What don't you understand about the fact that difficulty options does affect everyone.
So I'm strugging with your Dzaemael Darkhold 2.0 which has 5 difficulty options.
- Being in an endgame shell we try the 5 Star version first.
- We die.
Now do we:
- Do the incredibly easy dumbed down versions developed for Casuals which drops gear that is "slightly less powerful" than the rank 5 version but still better than what we have giving us an edge in the fight?
- Keep bashing our heads against the wall on the fight because we are "hardcore" and we don't have to do the casual versions.
Most people are going to choose option 1 because despite the fact that they may feel a sense of "accomplishment" going for the hard kill first, this other route is much easier and therefore it is irrational to waste everyone's time just so you can feel some ultimately useless "accomplishment". By the time most shells do kill the "hard version" that accomplishment and excitement they might have felt has been ruined by all the other versions.
How about instead they give us alliance content which is always difficult (since most anti-challenge casuals complain about getting together 18+ people too), and give you semi-challenging group dungeons with maybe one or two challenging single group encounters every now and then.
Or if that is still too much of you spam events like Conquest/Besieged where you don't really have to contribute at all. Why do you have to infringe on our content and try and change it to fit you, you would throw a fit if we tried to make the entire game more challenging for example like reintroducing Maat so that everyone has to kill him to reach a new cap
Edit: <aybe they took Maat out of FFXI since I quit or dumbed it down (like they did just about everything else), but originally he was a very tough solo fight *for some classes* that everyone had to complete to reach level 75.
Well, about Option 1, I was thinking that most gear drops would be un-named, non-unique. Only unique, superior drops and chest loot would be found in the top tier version. This ensures that the system is balanced. And I would go for a two or three-rank system instead of five, because with three ranks, you have a smaller workload as a game developer in designing the loot tables for the three difficulty versions (NG equipment, NG+1 Equipment, and Unique Equipment).

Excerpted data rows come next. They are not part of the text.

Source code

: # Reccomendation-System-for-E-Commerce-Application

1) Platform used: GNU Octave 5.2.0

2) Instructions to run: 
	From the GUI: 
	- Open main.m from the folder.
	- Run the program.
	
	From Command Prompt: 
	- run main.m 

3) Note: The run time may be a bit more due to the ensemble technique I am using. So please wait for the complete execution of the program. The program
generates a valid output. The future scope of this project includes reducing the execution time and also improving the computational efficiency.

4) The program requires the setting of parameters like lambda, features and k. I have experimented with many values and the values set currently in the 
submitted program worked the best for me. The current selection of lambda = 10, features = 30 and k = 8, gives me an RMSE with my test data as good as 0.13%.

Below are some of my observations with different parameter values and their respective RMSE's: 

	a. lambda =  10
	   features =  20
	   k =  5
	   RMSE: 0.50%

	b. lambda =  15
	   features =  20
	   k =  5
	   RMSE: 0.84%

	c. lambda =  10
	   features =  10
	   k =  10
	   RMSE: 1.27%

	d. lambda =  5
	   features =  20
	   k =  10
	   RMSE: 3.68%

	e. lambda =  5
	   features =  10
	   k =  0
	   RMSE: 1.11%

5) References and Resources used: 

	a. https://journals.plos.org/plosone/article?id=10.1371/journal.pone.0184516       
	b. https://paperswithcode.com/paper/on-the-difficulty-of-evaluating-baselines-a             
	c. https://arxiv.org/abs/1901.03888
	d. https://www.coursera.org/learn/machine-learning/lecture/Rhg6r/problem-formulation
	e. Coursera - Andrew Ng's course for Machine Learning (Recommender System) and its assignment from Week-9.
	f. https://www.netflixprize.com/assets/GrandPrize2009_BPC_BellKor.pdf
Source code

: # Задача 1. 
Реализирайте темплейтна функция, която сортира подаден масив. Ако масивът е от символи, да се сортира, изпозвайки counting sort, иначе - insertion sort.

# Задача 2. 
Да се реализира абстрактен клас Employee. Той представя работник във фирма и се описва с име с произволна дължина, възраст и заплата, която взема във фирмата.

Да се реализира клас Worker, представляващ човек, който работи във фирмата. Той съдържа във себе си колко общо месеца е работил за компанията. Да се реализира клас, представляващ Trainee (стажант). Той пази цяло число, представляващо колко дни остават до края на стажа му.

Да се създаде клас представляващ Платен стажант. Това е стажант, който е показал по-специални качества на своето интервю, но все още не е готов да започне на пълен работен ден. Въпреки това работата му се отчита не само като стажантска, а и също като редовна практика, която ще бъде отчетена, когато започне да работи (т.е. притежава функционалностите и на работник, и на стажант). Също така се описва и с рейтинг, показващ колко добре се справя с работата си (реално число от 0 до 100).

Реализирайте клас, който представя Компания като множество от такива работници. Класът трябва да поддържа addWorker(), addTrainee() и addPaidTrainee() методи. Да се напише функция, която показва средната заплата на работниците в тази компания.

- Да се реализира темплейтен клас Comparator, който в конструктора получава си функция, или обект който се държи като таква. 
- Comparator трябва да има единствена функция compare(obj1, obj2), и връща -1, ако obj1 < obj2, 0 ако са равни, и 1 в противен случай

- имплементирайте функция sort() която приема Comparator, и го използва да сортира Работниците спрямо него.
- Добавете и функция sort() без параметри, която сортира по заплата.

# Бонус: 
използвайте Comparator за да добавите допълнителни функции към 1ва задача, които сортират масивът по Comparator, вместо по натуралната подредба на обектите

And no, Maat is still in, and holy f*ck does he still kick ass.
About Besieged/Conquest, I had to contribute a f*ckton to ensure I could get a decent payoff. Sitting around got me crappy rewards. I don't play XI anymore though. Quit before the cap got raised for the first time after 65.
Also, the sense of accomplishment thing? You're right. That has the potential to to be a buzzkill. Which is why I'm thinking, should we make the variable option feature be a delayed feature? That is to say, it becomes available about 2 months after the content's been implemented.
Example: Square releases a Garlean Empire dungeon, Rank 50 content. The only difficulty mode available at first is Hard. After the first party on that World beats it, a two-month timer is initiated. At the end of those two months, "Standard" difficulty becomes available.
Last edited by SilvertearRen; 11-02-2011 at 01:35 PM.
MMO's didn't used to that's for sure because it doesn't make sense.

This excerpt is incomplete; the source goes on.